While rodents offer superior genetic and viral strategies, they do not recapitulate the age-dependent deposition of amyloid and tau observed in humans (Van Dam and De Deyn, 2006). The reasons for this have not been fully delineated, but short life span, altered amyloid processing, and different isoforms/isoform ratios of tau are likely candidates. Some non-human primates develop amyloid deposits and even accumulate aberrant tau during the course of normal aging, much like humans (Li et al., 2019). Thus, non-human primates may help bridge the gap between preclinical animal models and humans by better recapitulating the process of normal aging. Additionally, since non-human primates produce neuromelanin in catecholaminergic nuclei (Scherer, 1939; Adler, 1942; Herrero et al., 1993; McCormack et al., 2004), similar to humans, the use of neuromelanin-sensitive MRI to investigate LC-related changes in these neurodegenerative models is possible. However, at this time, only a single study has investigated LC volume loss in MPTP-induced PD in marmosets using voxel-based morphometry at 7T (Hikishima et al., 2015). The paucity of non-human primate imaging studies is likely due to a number of factors including cost, underdeveloped models of neurodegenerative disease and a lack of genetic and opto/chemogenetic tools to selectively manipulate circuits (although these models and tools are now coming online; see Emborg, 2017; Galvan et al., 2018; Marmion and Kordower, 2018; Li et al., 2019). Regardless, current toxicity models, such as MPTP-induced PD and DSP-4 LC lesions, are able to capture compensatory changes in the LC (i.e., increased firing rate in response to cell death (Chiodo et al., 1983; Logue et al., 1985) that may be absent in models that include LC pathology but lack frank neuronal loss. Structural LC imaging in these toxicity models combined with post-mortem stereology could help disentangle the different sources of contrast, including the contributions of neuromelanin which is not possible in rodents. Development of transgenic non-human primates is also ongoing, and could be especially important for understanding genetic contributions to progression of endogenous neuropathology within the LC across aging and disease (Arnsten et al., 2019; Seita et al., 2020). Studies should also incorporate other imaging modalities in non-human primate models to better understand the effects of these manipulations on LC axon health and connectivity.

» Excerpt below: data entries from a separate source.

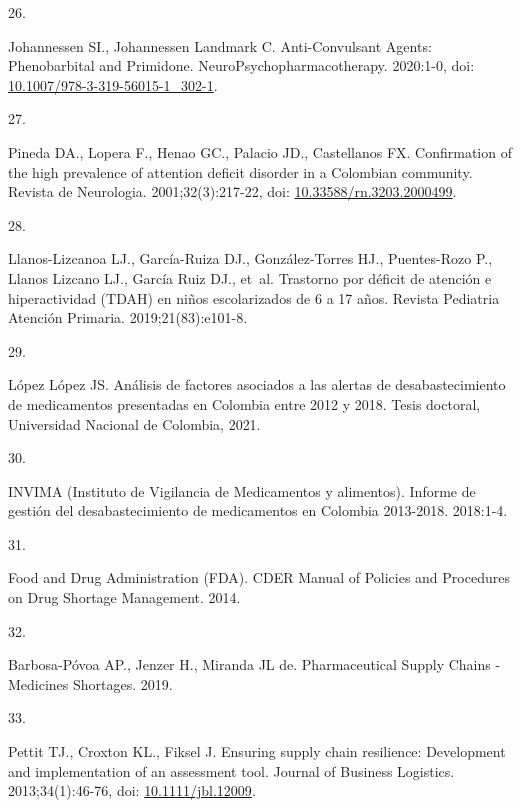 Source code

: \documentclass[
]{book}
\newlength{\cslhangindent}
\newlength{\csllabelwidth}
\newlength{\cslentryspacingunit} %
\newenvironment{CSLReferences}[2] %
 {%
  \setlength{\parindent}{0pt}
  \ifodd #1
  \let\oldpar\par
  \def\par{\hangindent=\cslhangindent\oldpar}
  \fi
  \setlength{\parskip}{#2\cslentryspacingunit}
 }%
 {}
\newcommand{\CSLLeftMargin}[1]{\parbox[t]{\csllabelwidth}{#1}}
\newcommand{\CSLRightInline}[1]{\parbox[t]{\linewidth - \csllabelwidth}{#1}\break}
\begin{document}
\begin{CSLReferences}{0}{0}
\leavevmode{}%
\CSLLeftMargin{26. }
\CSLRightInline{Johannessen SI., Johannessen Landmark C. {Anti-Convulsant Agents: Phenobarbital and Primidone}. NeuroPsychopharmacotherapy. 2020:1-0, doi: \href{https://doi.org/10.1007/978-3-319-56015-1_302-1}{10.1007/978-3-319-56015-1\_302-1}.}

\leavevmode{}%
\CSLLeftMargin{27. }
\CSLRightInline{Pineda DA., Lopera F., Henao GC., Palacio JD., Castellanos FX. {Confirmation of the high prevalence of attention deficit disorder in a Colombian community}. Revista de Neurologia. 2001;32(3):217-22, doi: \href{https://doi.org/10.33588/rn.3203.2000499}{10.33588/rn.3203.2000499}.}

\leavevmode{}%
\CSLLeftMargin{28. }
\CSLRightInline{Llanos-Lizcanoa LJ., García-Ruiza DJ., González-Torres HJ., Puentes-Rozo P., Llanos Lizcano LJ., García Ruiz DJ., et~al. {Trastorno por d{é}ficit de atenci{ó}n e hiperactividad (TDAH) en ni{ñ}os escolarizados de 6 a 17 a{ñ}os}. Revista Pediatria Atenci{ó}n Primaria. 2019;21(83):e101-8.}

\leavevmode{}%
\CSLLeftMargin{29. }
\CSLRightInline{López López JS. {An{á}lisis de factores asociados a las alertas de desabastecimiento de medicamentos presentadas en Colombia entre 2012 y 2018}. Tesis doctoral, Universidad Nacional de Colombia, 2021.}

\leavevmode{}%
\CSLLeftMargin{30. }
\CSLRightInline{INVIMA (Instituto de Vigilancia de Medicamentos y alimentos). {Informe de gesti{ó}n del desabastecimiento de medicamentos en Colombia 2013-2018}. 2018:1-4.}

\leavevmode{}%
\CSLLeftMargin{31. }
\CSLRightInline{Food and Drug Administration (FDA). {CDER Manual of Policies and Procedures on Drug Shortage Management}. 2014.}

\leavevmode{}%
\CSLLeftMargin{32. }
\CSLRightInline{Barbosa-Póvoa AP., Jenzer H., Miranda JL de. {Pharmaceutical Supply Chains - Medicines Shortages}. 2019.}

\leavevmode{}%
\CSLLeftMargin{33. }
\CSLRightInline{Pettit TJ., Croxton KL., Fiksel J. {Ensuring supply chain resilience: Development and implementation of an assessment tool}. Journal of Business Logistics. 2013;34(1):46-76, doi: \href{https://doi.org/10.1111/jbl.12009}{10.1111/jbl.12009}.}


\end{CSLReferences}
\end{document}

fMRI studies in animal models have enormous potential to contribute to our understanding of LC activity in normal and disease states, but are complicated by the aforementioned structural imaging caveats, specifically with regard to segmenting the nucleus. However, workarounds are possible, and animal models afford the opportunity to assess how circuit manipulations of the LC influence functional connectivity between downstream brain regions. Historically, electrical stimulation and pharmacology have been the manipulations of choice, but these interventions are not cell type-specific and cannot precisely control the rate and timing of stimulation. By combining various circuit-based techniques with MRI, such as optogenetics and chemogenetics, it is now possible to perturb specific brain regions, such as the LC, in a cell type-specific manner to interrogate their effects on brain-wide network activity and connectivity (Lee et al., 2010; Zerbi et al., 2019). Methods have also been developed to simultaneously perform MRI and electrophysiology (Shmuel and Leopold, 2008; Pan et al., 2010, 2013), which would be useful for investigating how baseline LC activity correlates with functional connectivity measures. Because these techniques are challenging to employ on their own, they have yet to be combined with animal models of disease. However, experiments combining fMRI with circuit-based manipulations or animal models have been carried out, and provide interesting insights into LC function during health and disease.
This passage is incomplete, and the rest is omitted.